Cosimo Triumbari 1920 - 1945
Geboren 12.1.1920 in Siderno
Gestorben 27.4.1945 in Ebensee
Biografie
Der aus einer Bauernfamilie stammende Cosimo Triumbari wird am 12. Januar 1920 als fünfter von sieben Kindern in Siderno geboren. Mit 19 Jahren wird er 1939 zu Unrecht vom Regime verhaftet und nach Catanzaro gebracht. Nach diesem Vorfall verliert sich seine Spur. Einer bis vor einigen Monaten gültigen Version zufolge soll Cosimo während der Bombenangriffe der Alliierten von 1943 ums Leben gekommen sein. Bis in die 1970er Jahre galt er als „Deserteur“, so als hätte er sich zu Kriegszeiten dem Militärdienst in der Königlichen Armee entzogen.
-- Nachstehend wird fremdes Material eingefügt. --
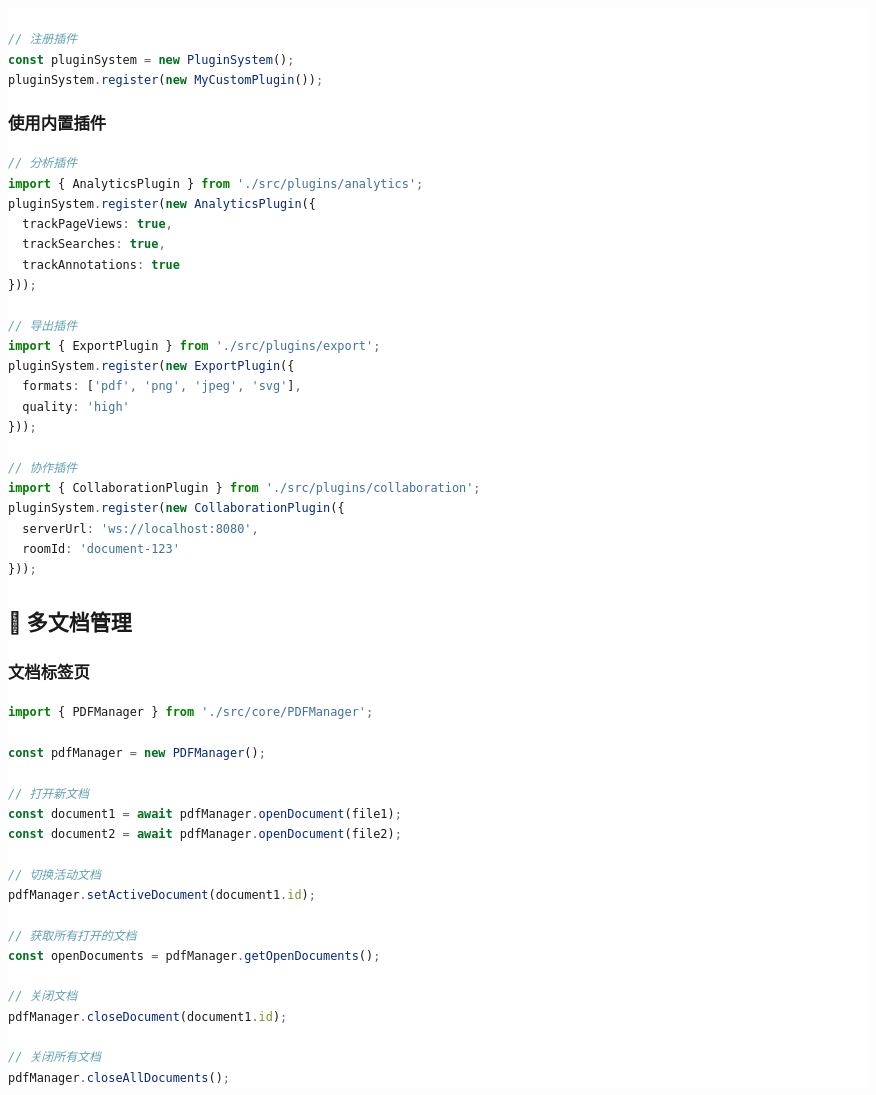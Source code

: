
 ```typescript

// 注册插件
const pluginSystem = new PluginSystem();
pluginSystem.register(new MyCustomPlugin());
```

### 使用内置插件

```typescript
// 分析插件
import { AnalyticsPlugin } from './src/plugins/analytics';
pluginSystem.register(new AnalyticsPlugin({
  trackPageViews: true,
  trackSearches: true,
  trackAnnotations: true
}));

// 导出插件
import { ExportPlugin } from './src/plugins/export';
pluginSystem.register(new ExportPlugin({
  formats: ['pdf', 'png', 'jpeg', 'svg'],
  quality: 'high'
}));

// 协作插件
import { CollaborationPlugin } from './src/plugins/collaboration';
pluginSystem.register(new CollaborationPlugin({
  serverUrl: 'ws://localhost:8080',
  roomId: 'document-123'
}));
```

## 📱 多文档管理

### 文档标签页

```typescript
import { PDFManager } from './src/core/PDFManager';

const pdfManager = new PDFManager();

// 打开新文档
const document1 = await pdfManager.openDocument(file1);
const document2 = await pdfManager.openDocument(file2);

// 切换活动文档
pdfManager.setActiveDocument(document1.id);

// 获取所有打开的文档
const openDocuments = pdfManager.getOpenDocuments();

// 关闭文档
pdfManager.closeDocument(document1.id);

// 关闭所有文档
pdfManager.closeAllDocuments();
```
Im Zuge einer Tagung über italienische Militärinternierte, die vom Historiker Mimmo Romeo abgehalten wurde, tauchte sein Name auf und es kam endlich die Wahrheit ans Licht: Cosimo war ein „Militärinternierter“, der der Genfer Konvention entzogen worden war, weil er die Einberufung zum Kampf für die Republik von Salò verweigert hatte. Tatsächlich wurde er nach Fossoli gebracht und als „politischer“ Häftling eingestuft, wie aus der online einsehbaren Karteikare der gleichnamigen Stiftung hervorgeht. Am 24. Juni 1944 wurde er in das Konzentrationslager Mauthausen deportiert, wo er am 27. April 1945 nach 10 Monaten Gefangenschaft ums Leben kam.